Die casting is used by industrial foundries and manufacturers to create practically anything and everything, such as die cast cars. Many small foundries, like the one in your garage, backyard, of workshop may find that die casting is really just not economical. But who said that having fun and trying new things was ever economical? This process we aslo called high pressure die casting or pressure die casting, The process of Die Casting involves a simple concept. The molten metal is injected with high pressure into the mold or mold cavities. The mold used in die casting can have several small civilities of either the same pattern or different pattern.
The name Die Casting comes from the molds which are called dies. These molds are reusable and are often made from steel but other alloys can be used as long as they can withstand high pressure. The reason dies must be created from metal and not from sand or other material is due to the high amount of pressure used to get the molten metal into the mold. If sand molds were used in a Die casting procedure then the mold would crumble. There are plenty of advantages of using dies in a casting procedure which makes this method desirable for anyone wishing to create a high volume of similar castings.

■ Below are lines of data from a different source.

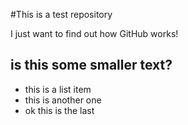 #This is a test repository

I just want to find out how GitHub works!

## is this some smaller text?

* this is a list item
* this is another one
* ok this is the last
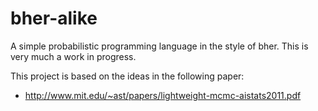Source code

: bher-alike
==========

A simple probabilistic programming language in the style of bher. This is very much a work in progress.

This project is based on the ideas in the following paper:
* http://www.mit.edu/~ast/papers/lightweight-mcmc-aistats2011.pdf
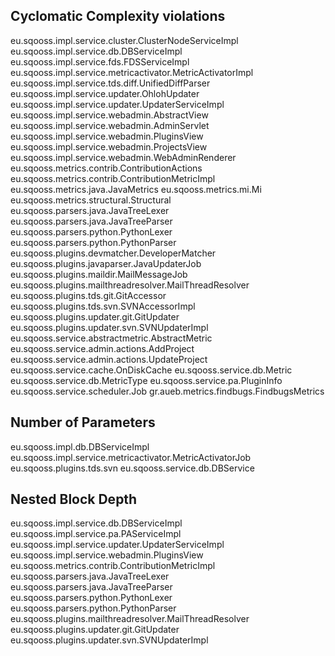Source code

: 
## Cyclomatic Complexity violations

eu.sqooss.impl.service.cluster.ClusterNodeServiceImpl
eu.sqooss.impl.service.db.DBServiceImpl
eu.sqooss.impl.service.fds.FDSServiceImpl
eu.sqooss.impl.service.metricactivator.MetricActivatorImpl
eu.sqooss.impl.service.tds.diff.UnifiedDiffParser
eu.sqooss.impl.service.updater.OhlohUpdater
eu.sqooss.impl.service.updater.UpdaterServiceImpl
eu.sqooss.impl.service.webadmin.AbstractView
eu.sqooss.impl.service.webadmin.AdminServlet
eu.sqooss.impl.service.webadmin.PluginsView
eu.sqooss.impl.service.webadmin.ProjectsView
eu.sqooss.impl.service.webadmin.WebAdminRenderer
eu.sqooss.metrics.contrib.ContributionActions
eu.sqooss.metrics.contrib.ContributionMetricImpl
eu.sqooss.metrics.java.JavaMetrics
eu.sqooss.metrics.mi.Mi
eu.sqooss.metrics.structural.Structural
eu.sqooss.parsers.java.JavaTreeLexer
eu.sqooss.parsers.java.JavaTreeParser
eu.sqooss.parsers.python.PythonLexer
eu.sqooss.parsers.python.PythonParser
eu.sqooss.plugins.devmatcher.DeveloperMatcher
eu.sqooss.plugins.javaparser.JavaUpdaterJob
eu.sqooss.plugins.maildir.MailMessageJob
eu.sqooss.plugins.mailthreadresolver.MailThreadResolver
eu.sqooss.plugins.tds.git.GitAccessor
eu.sqooss.plugins.tds.svn.SVNAccessorImpl
eu.sqooss.plugins.updater.git.GitUpdater
eu.sqooss.plugins.updater.svn.SVNUpdaterImpl
eu.sqooss.service.abstractmetric.AbstractMetric
eu.sqooss.service.admin.actions.AddProject
eu.sqooss.service.admin.actions.UpdateProject
eu.sqooss.service.cache.OnDiskCache
eu.sqooss.service.db.Metric
eu.sqooss.service.db.MetricType
eu.sqooss.service.pa.PluginInfo
eu.sqooss.service.scheduler.Job
gr.aueb.metrics.findbugs.FindbugsMetrics

## Number of Parameters

eu.sqooss.impl.db.DBServiceImpl
eu.sqooss.impl.service.metricactivator.MetricActivatorJob
eu.sqooss.plugins.tds.svn
eu.sqooss.service.db.DBService

## Nested Block Depth

eu.sqooss.impl.service.db.DBServiceImpl
eu.sqooss.impl.service.pa.PAServiceImpl
eu.sqooss.impl.service.updater.UpdaterServiceImpl
eu.sqooss.impl.service.webadmin.PluginsView
eu.sqooss.metrics.contrib.ContributionMetricImpl
eu.sqooss.parsers.java.JavaTreeLexer
eu.sqooss.parsers.java.JavaTreeParser
eu.sqooss.parsers.python.PythonLexer
eu.sqooss.parsers.python.PythonParser
eu.sqooss.plugins.mailthreadresolver.MailThreadResolver
eu.sqooss.plugins.updater.git.GitUpdater
eu.sqooss.plugins.updater.svn.SVNUpdaterImpl
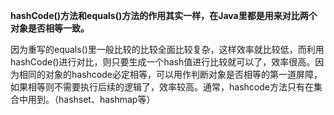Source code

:  **hashCode()方法和equals()方法的作用其实一样，在Java里都是用来对比两个对象是否相等一致。**

因为重写的equals()里一般比较的比较全面比较复杂，这样效率就比较低，而利用hashCode()进行对比，则只要生成一个hash值进行比较就可以了，效率很高。因为相同的对象的hashcode必定相等，可以用作判断对象是否相等的第一道屏障，如果相等则不需要执行后续的逻辑了，效率较高。通常，hashcode方法只有在集合中用到。（hashset、hashmap等）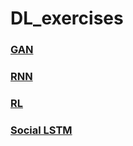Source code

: # DL_exercises

### [GAN](https://github.com/lyuwenyu/DL_exercises/tree/master/gan-generative%20adversarial%20network)

### [RNN](https://github.com/lyuwenyu/DL_exercises/tree/master/pong-reinforcement%20learning)

### [RL](https://github.com/lyuwenyu/DL_exercises/tree/master/rnn)

### [Social LSTM](https://github.com/lyuwenyu/DL_exercises/tree/master/social-lstm)
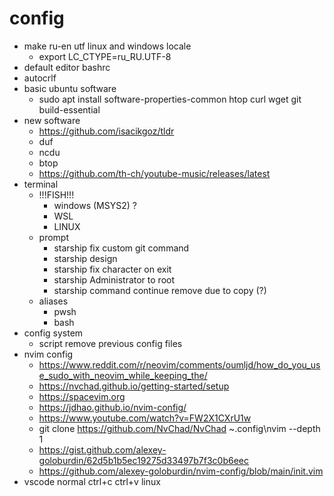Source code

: # config
- make ru-en utf linux and windows locale
  - export LC_CTYPE=ru_RU.UTF-8
- default editor bashrc
- autocrlf
- basic ubuntu software
  - sudo apt install software-properties-common htop curl wget git build-essential
- new software
  - https://github.com/isacikgoz/tldr
  - duf
  - ncdu
  - btop
  - https://github.com/th-ch/youtube-music/releases/latest
- terminal
  - !!!FISH!!!
    - windows (MSYS2) ?
    - WSL
    - LINUX
  - prompt
    - starship fix custom git command
    - starship design
    - starship fix character on exit
    - starship Administrator to root
    -  starship command continue remove due to copy (?)
  - aliases
    - pwsh
    - bash
- config system
  - script remove previous config files
- nvim config
  - https://www.reddit.com/r/neovim/comments/oumljd/how_do_you_use_sudo_with_neovim_while_keeping_the/
  - https://nvchad.github.io/getting-started/setup
  - https://spacevim.org
  - https://jdhao.github.io/nvim-config/
  - https://www.youtube.com/watch?v=FW2X1CXrU1w
  - git clone https://github.com/NvChad/NvChad ~\.config\nvim --depth 1
  - https://gist.github.com/alexey-goloburdin/62d5b1b5ec19275d33497b7f3c0b6eec
  - https://github.com/alexey-goloburdin/nvim-config/blob/main/init.vim
- vscode normal ctrl+c ctrl+v linux
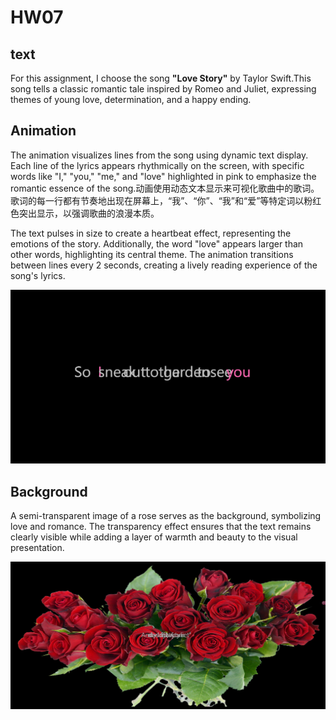 # HW07
## text
For this assignment, I choose the song **"Love Story"** by Taylor Swift.This song tells a classic romantic tale inspired by Romeo and Juliet, expressing themes of young love, determination, and a happy ending.

## Animation
The animation visualizes lines from the song using dynamic text display. Each line of the lyrics appears rhythmically on the screen, with specific words like "I," "you," "me," and "love" highlighted in pink to emphasize the romantic essence of the song.动画使用动态文本显示来可视化歌曲中的歌词。歌词的每一行都有节奏地出现在屏幕上，“我”、“你”、“我”和“爱”等特定词以粉红色突出显示，以强调歌曲的浪漫本质。

The text pulses in size to create a heartbeat effect, representing the emotions of the story. Additionally, the word "love" appears larger than other words, highlighting its central theme. The animation transitions between lines every 2 seconds, creating a lively reading experience of the song's lyrics.


![animation](ee0a29a037b1f13d9853c7b9da39621-1.png)

## Background
A semi-transparent image of a rose serves as the background, symbolizing love and romance. The transparency effect ensures that the text remains clearly visible while adding a layer of warmth and beauty to the visual presentation.


![background](e25787c31c81ef8e8f6edef3c5e9cac.png)
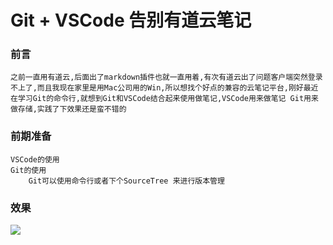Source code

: # Git + VSCode 告别有道云笔记

### 前言

    之前一直用有道云,后面出了markdown插件也就一直用着,有次有道云出了问题客户端突然登录不上了,而且我现在家里是用Mac公司用的Win,所以想找个好点的兼容的云笔记平台,刚好最近在学习Git的命令行,就想到Git和VSCode结合起来使用做笔记,VSCode用来做笔记 Git用来做存储,实践了下效果还是蛮不错的

### 前期准备

    VSCode的使用
    Git的使用
        Git可以使用命令行或者下个SourceTree 来进行版本管理

### 效果

![](https://upload-images.jianshu.io/upload_images/61189-1c02d3bfcc8843cd.png)
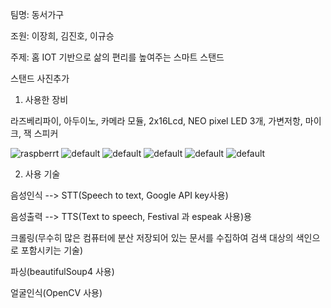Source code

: 팀명: 동서가구

조원: 이장희, 김진호, 이규승

주제: 홈 IOT 기반으로 삶의 편리를 높여주는 스마트 스탠드

스탠드 사진추가

1. 사용한 장비

라즈베리파이, 아두이노, 카메라 모듈, 2x16Lcd, NEO pixel LED 3개, 가변저항, 마이크, 잭 스피커 

![raspberrt](https://user-images.githubusercontent.com/29765855/42580089-b5863204-8564-11e8-80e3-e3d4b1562bc6.jpg)
![default](https://user-images.githubusercontent.com/29765855/42580211-009f1be8-8565-11e8-8514-8cc2877a6890.png)
![default](https://user-images.githubusercontent.com/29765855/42580303-27b97f84-8565-11e8-954d-a45ae3e0c73b.jpg)
![default](https://user-images.githubusercontent.com/29765855/42580631-f13a2ade-8565-11e8-9296-d97f184e5b77.jpg)
![default](https://user-images.githubusercontent.com/29765855/42580646-f94b15ee-8565-11e8-8f29-9ff2d4fde2b1.jpg)
![default](https://user-images.githubusercontent.com/29765855/42580658-fecdd006-8565-11e8-91eb-3e0e8bc1b647.jpg)

2. 사용 기술

음성인식 --> STT(Speech to text, Google API key사용) 

음성출력 --> TTS(Text to speech, Festival 과 espeak 사용)용

크롤링(무수히 많은 컴퓨터에 분산 저장되어 있는 문서를 수집하여 검색 대상의 색인으로 포함시키는 기술)

파싱(beautifulSoup4 사용)

얼굴인식(OpenCV 사용)


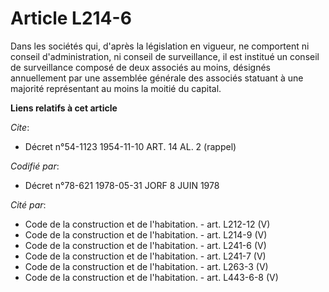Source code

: # Article L214-6

Dans les sociétés qui, d'après la législation en vigueur, ne comportent ni conseil d'administration, ni conseil de
surveillance, il est institué un conseil de surveillance composé de deux associés au moins, désignés annuellement par une
assemblée générale des associés statuant à une majorité représentant au moins la moitié du capital.

**Liens relatifs à cet article**

_Cite_:

  - Décret n°54-1123 1954-11-10 ART. 14 AL. 2 (rappel)

_Codifié par_:

  - Décret n°78-621 1978-05-31 JORF 8 JUIN 1978

_Cité par_:

  - Code de la construction et de l'habitation. - art. L212-12 (V)
  - Code de la construction et de l'habitation. - art. L214-9 (V)
  - Code de la construction et de l'habitation. - art. L241-6 (V)
  - Code de la construction et de l'habitation. - art. L241-7 (V)
  - Code de la construction et de l'habitation. - art. L263-3 (V)
  - Code de la construction et de l'habitation. - art. L443-6-8 (V)
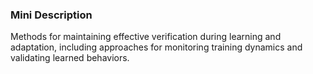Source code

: ### Mini Description

Methods for maintaining effective verification during learning and adaptation, including approaches for monitoring training dynamics and validating learned behaviors.
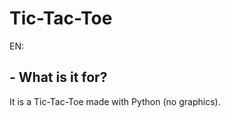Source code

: <h1>Tic-Tac-Toe</h1>
<p>EN:</p>

<h2>- What is it for?</h2>
    <p>It is a Tic-Tac-Toe made with Python (no graphics).
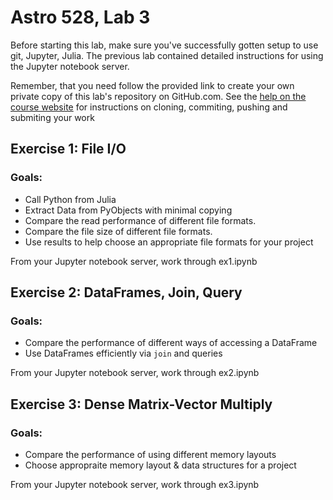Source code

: # Astro 528, Lab 3

Before starting this lab, make sure you've successfully gotten setup to use git, Jupyter, Julia.
The previous lab contained detailed instructions for using the Jupyter notebook server.  

Remember, that you need follow the provided link to create your own private copy of this lab's repository on GitHub.com.   See the
[help on the course website](https://psuastro528.github.io/lessons/how-to-use-aci/) for instructions on cloning, commiting, pushing and submiting your work

## Exercise 1: File I/O
### Goals:  

- Call Python from Julia
- Extract Data from PyObjects with minimal copying
- Compare the read performance of different file formats.
- Compare the file size of different file formats.
- Use results to help choose an appropriate file formats for your project

From your Jupyter notebook server, work through ex1.ipynb

## Exercise 2: DataFrames, Join, Query
### Goals:

- Compare the performance of different ways of accessing a DataFrame 
- Use DataFrames efficiently via `join` and queries

From your Jupyter notebook server, work through ex2.ipynb


## Exercise 3: Dense Matrix-Vector Multiply
### Goals:

- Compare the performance of using different memory layouts
- Choose appropraite memory layout & data structures for a project

From your Jupyter notebook server, work through ex3.ipynb


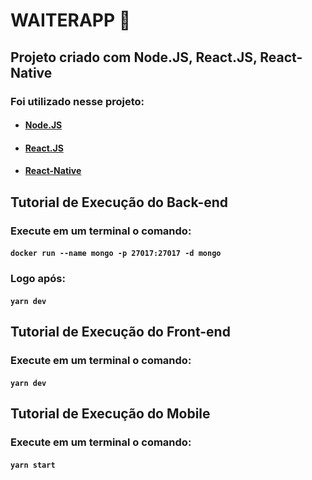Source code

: # WAITERAPP :wine_glass:

## Projeto criado com Node.JS, React.JS, React-Native

### Foi utilizado nesse projeto:

* #### [Node.JS](https://nodejs.org/en/)
* #### [React.JS](https://reactjs.org/)
* #### [React-Native](https://reactnative.dev/)

## Tutorial de Execução do Back-end

### Execute em um terminal o comando:

#### `docker run --name mongo -p 27017:27017 -d mongo`

### Logo após:

#### `yarn dev`

## Tutorial de Execução do Front-end

### Execute em um terminal o comando:

#### `yarn dev`

## Tutorial de Execução do Mobile

### Execute em um terminal o comando:

#### `yarn start`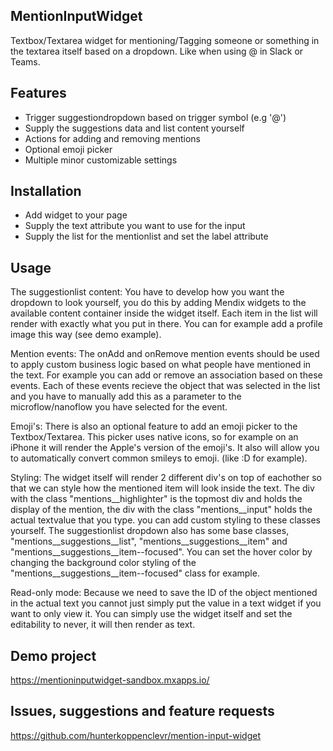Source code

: ## MentionInputWidget
Textbox/Textarea widget for mentioning/Tagging someone or something in the textarea itself based on a dropdown. Like when using @ in Slack or Teams.

## Features
- Trigger suggestiondropdown based on trigger symbol (e.g '@')
- Supply the suggestions data and list content yourself
- Actions for adding and removing mentions
- Optional emoji picker
- Multiple minor customizable settings

## Installation
- Add widget to your page
- Supply the text attribute you want to use for the input
- Supply the list for the mentionlist and set the label attribute

## Usage
The suggestionlist content:
You have to develop how you want the dropdown to look yourself, you do this by adding Mendix widgets to the available content container inside the widget itself. Each item in the list will render with exactly what you put in there. You can for example add a profile image this way (see demo example).

Mention events:
The onAdd and onRemove mention events should be used to apply custom business logic based on what people have mentioned in the text. For example you can add or remove an association based on these events. Each of these events recieve the object that was selected in the list and you have to manually add this as a parameter to the microflow/nanoflow you have selected for the event.

Emoji's:
There is also an optional feature to add an emoji picker to the Textbox/Textarea. This picker uses native icons, so for example on an iPhone it will render the Apple's version of the emoji's. It also will allow you to automatically convert common smileys to emoji. (like :D for example).

Styling:
The widget itself will render 2 different div's on top of eachother so that we can style how the mentioned item will look inside the text. The div with the class "mentions__highlighter" is the topmost div and holds the display of the mention, the div with the class "mentions__input" holds the actual textvalue that you type. you can add custom styling to these classes yourself. The suggestionlist dropdown also has some base classes, "mentions__suggestions__list", "mentions__suggestions__item" and "mentions__suggestions__item--focused". You can set the hover color by changing the background color styling of the "mentions__suggestions__item--focused" class for example.

Read-only mode:
Because we need to save the ID of the object mentioned in the actual text you cannot just simply put the value in a text widget if you want to only view it. You can simply use the widget itself and set the editability to never, it will then render as text.

## Demo project
https://mentioninputwidget-sandbox.mxapps.io/

## Issues, suggestions and feature requests
https://github.com/hunterkoppenclevr/mention-input-widget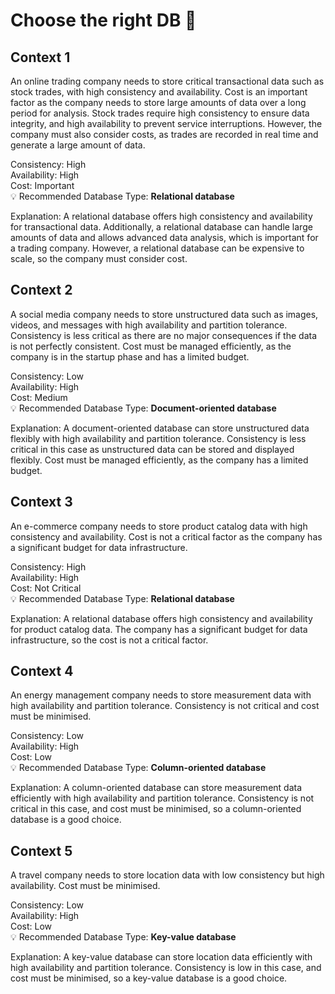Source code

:# Choose the right DB 🍒

## Context 1
An online trading company needs to store critical transactional data such as stock trades, with high consistency and availability. Cost is an important factor as the company needs to store large amounts of data over a long period for analysis. Stock trades require high consistency to ensure data integrity, and high availability to prevent service interruptions. However, the company must also consider costs, as trades are recorded in real time and generate a large amount of data.

Consistency: High\
Availability: High\
Cost: Important\
💡 Recommended Database Type: **Relational database**

Explanation: A relational database offers high consistency and availability for transactional data. Additionally, a relational database can handle large amounts of data and allows advanced data analysis, which is important for a trading company. However, a relational database can be expensive to scale, so the company must consider cost.

## Context 2
A social media company needs to store unstructured data such as images, videos, and messages with high availability and partition tolerance. Consistency is less critical as there are no major consequences if the data is not perfectly consistent. Cost must be managed efficiently, as the company is in the startup phase and has a limited budget.

Consistency: Low\
Availability: High\
Cost: Medium\
💡 Recommended Database Type: **Document-oriented database**

Explanation: A document-oriented database can store unstructured data flexibly with high availability and partition tolerance. Consistency is less critical in this case as unstructured data can be stored and displayed flexibly. Cost must be managed efficiently, as the company has a limited budget.

## Context 3
An e-commerce company needs to store product catalog data with high consistency and availability. Cost is not a critical factor as the company has a significant budget for data infrastructure.

Consistency: High\
Availability: High\
Cost: Not Critical\
💡 Recommended Database Type: **Relational database**

Explanation: A relational database offers high consistency and availability for product catalog data. The company has a significant budget for data infrastructure, so the cost is not a critical factor.

## Context 4
An energy management company needs to store measurement data with high availability and partition tolerance. Consistency is not critical and cost must be minimised.

Consistency: Low\
Availability: High\
Cost: Low\
💡 Recommended Database Type: **Column-oriented database**

Explanation: A column-oriented database can store measurement data efficiently with high availability and partition tolerance. Consistency is not critical in this case, and cost must be minimised, so a column-oriented database is a good choice.

## Context 5
A travel company needs to store location data with low consistency but high availability. Cost must be minimised.

Consistency: Low\
Availability: High\
Cost: Low\
💡 Recommended Database Type: **Key-value database**

Explanation: A key-value database can store location data efficiently with high availability and partition tolerance. Consistency is low in this case, and cost must be minimised, so a key-value database is a good choice.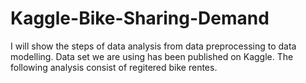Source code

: # Kaggle-Bike-Sharing-Demand

I will show the steps of data analysis from data preprocessing to data modelling. Data set we are using has been published on Kaggle. The following analysis consist of regitered bike rentes.

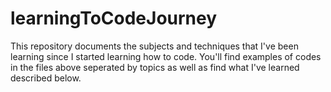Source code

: # learningToCodeJourney
This repository documents the subjects and techniques that I've been learning since I started learning how to code. You'll find examples of codes in the files above seperated by topics as well as find what I've learned described below. 
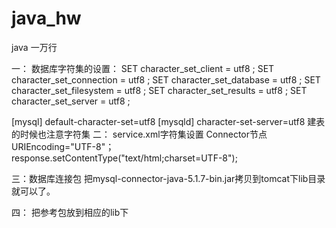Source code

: ﻿java_hw
=======

java 一万行

一：
数据库字符集的设置：
SET character_set_client = utf8 ;
SET character_set_connection = utf8 ;
SET character_set_database = utf8 ;
SET character_set_filesystem = utf8 ;
SET character_set_results = utf8 ;
SET character_set_server = utf8 ;

[mysql]
default-character-set=utf8
[mysqld]
character-set-server=utf8
建表的时候也注意字符集
二：
service.xml字符集设置
Connector节点 URIEncoding="UTF-8"；
response.setContentType("text/html;charset=UTF-8");

三：数据库连接包
把mysql-connector-java-5.1.7-bin.jar拷贝到tomcat下lib目录就可以了。

四：
把参考包放到相应的lib下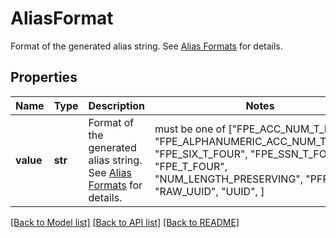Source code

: # AliasFormat

Format of the generated alias string.  See [Alias Formats](#section/Introduction/Alias-Formats) for details. 

## Properties
Name | Type | Description | Notes
------------ | ------------- | ------------- | -------------
**value** | **str** | Format of the generated alias string.  See [Alias Formats](#section/Introduction/Alias-Formats) for details.  |  must be one of ["FPE_ACC_NUM_T_FOUR", "FPE_ALPHANUMERIC_ACC_NUM_T_FOUR", "FPE_SIX_T_FOUR", "FPE_SSN_T_FOUR", "FPE_T_FOUR", "NUM_LENGTH_PRESERVING", "PFPT", "RAW_UUID", "UUID", ]

[[Back to Model list]](../README.md#documentation-for-models) [[Back to API list]](../README.md#documentation-for-api-endpoints) [[Back to README]](../README.md)


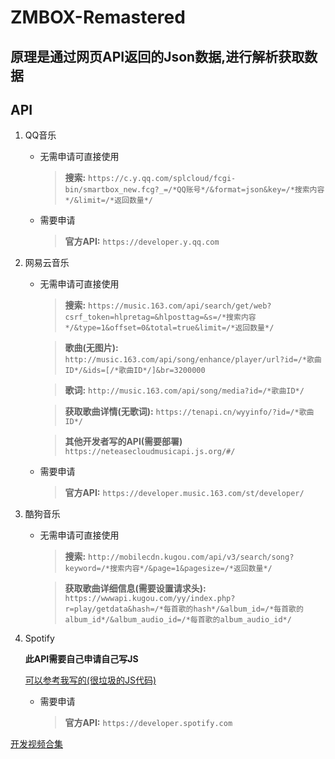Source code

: # ZMBOX-Remastered

## 原理是通过网页API返回的Json数据,进行解析获取数据

## API
1. QQ音乐
   * 无需申请可直接使用
        > **搜索:** `https://c.y.qq.com/splcloud/fcgi-bin/smartbox_new.fcg?_=/*QQ账号*/&format=json&key=/*搜索内容*/&limit=/*返回数量*/`
   * 需要申请
        > **官方API:** `https://developer.y.qq.com`
2. 网易云音乐
   * 无需申请可直接使用
        > **搜索:** `https://music.163.com/api/search/get/web?csrf_token=hlpretag=&hlposttag=&s=/*搜索内容*/&type=1&offset=0&total=true&limit=/*返回数量*/`

        > **歌曲(无图片):** `http://music.163.com/api/song/enhance/player/url?id=/*歌曲ID*/&ids=[/*歌曲ID*/]&br=3200000`

        > **歌词:** `http://music.163.com/api/song/media?id=/*歌曲ID*/`

        > **获取歌曲详情(无歌词):** `https://tenapi.cn/wyyinfo/?id=/*歌曲ID*/`

        > **其他开发者写的API(需要部署)** `https://neteasecloudmusicapi.js.org/#/`
   * 需要申请
        > **官方API:** `https://developer.music.163.com/st/developer/`
3. 酷狗音乐
    * 无需申请可直接使用
        > **搜索:** `http://mobilecdn.kugou.com/api/v3/search/song?keyword=/*搜索内容*/&page=1&pagesize=/*返回数量*/`

        > **获取歌曲详细信息(需要设置请求头):** `https://wwwapi.kugou.com/yy/index.php?r=play/getdata&hash=/*每首歌的hash*/&album_id=/*每首歌的album_id*/&album_audio_id=/*每首歌的album_audio_id*/`
4. Spotify
    
    **此API需要自己申请自己写JS**

    [可以参考我写的(很垃圾的JS代码)](https://zzhenjie.github.io/Spotify-API-Document/#/)

    * 需要申请
        > **官方API:** `https://developer.spotify.com`

[开发视频合集](https://space.bilibili.com/1362205077/channel/seriesdetail?sid=2973873&ctype=0)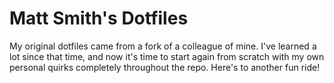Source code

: # Matt Smith's Dotfiles

My original dotfiles came from a fork of a colleague of mine. I've learned a lot
since that time, and now it's time to start again from scratch with my own
personal quirks completely throughout the repo. Here's to another fun ride!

Die casting is perfect for anyone that needs to make a lot of the same thing without any quality or pattern deviation. This is especially helpful in certain industries where quantity and quality count. Many hobbyists may have no use for die casting on a practical basis but will often try at least one Die casting for the sake of trying.
There are two types of machines used in the Die Cast procedure. These machines are essentially the same and are called the Hot-chamber and the Cold-chamber.
The Hot-chamber machine melts the alloy and feeds it into a section of the machine referred to as the gooseneck. A piston then forces the alloy into the mold. A separate furnace is not needed but the draw back of this is that metals with higher melting points can not be used.
The Cold-chamber is used for metals that can not be used by the Hot-chamber such as aluminum and copper. A separate furnace is needed to melt the alloy which is then poured into the injection cylinder and then shot into the mold.
The advantages of using Die casting vary but the most noticeable advantages are the repeated quality, smooth casting surface, and the quick production of casts. While the initial cost of Die Casting exceeds several of the other casting procedures, those that need a high number of casts in the shortest amount of time possibly will benefit greatly from the investment.
Die casting is commonly used to create commercial goods as it yields a high volume. The molds, or dies, used vary in life cycle depending upon the material used to create the die. The die can have one cavity or several cavities depending upon the need.
Everyone should try Aluminum die casting, magneium die casting or zinc die casting at least once if they can afford the initial cost. Besides, who knows when you’ll need a small battalion of metal soldiers which can be made quickly and easily with die casting.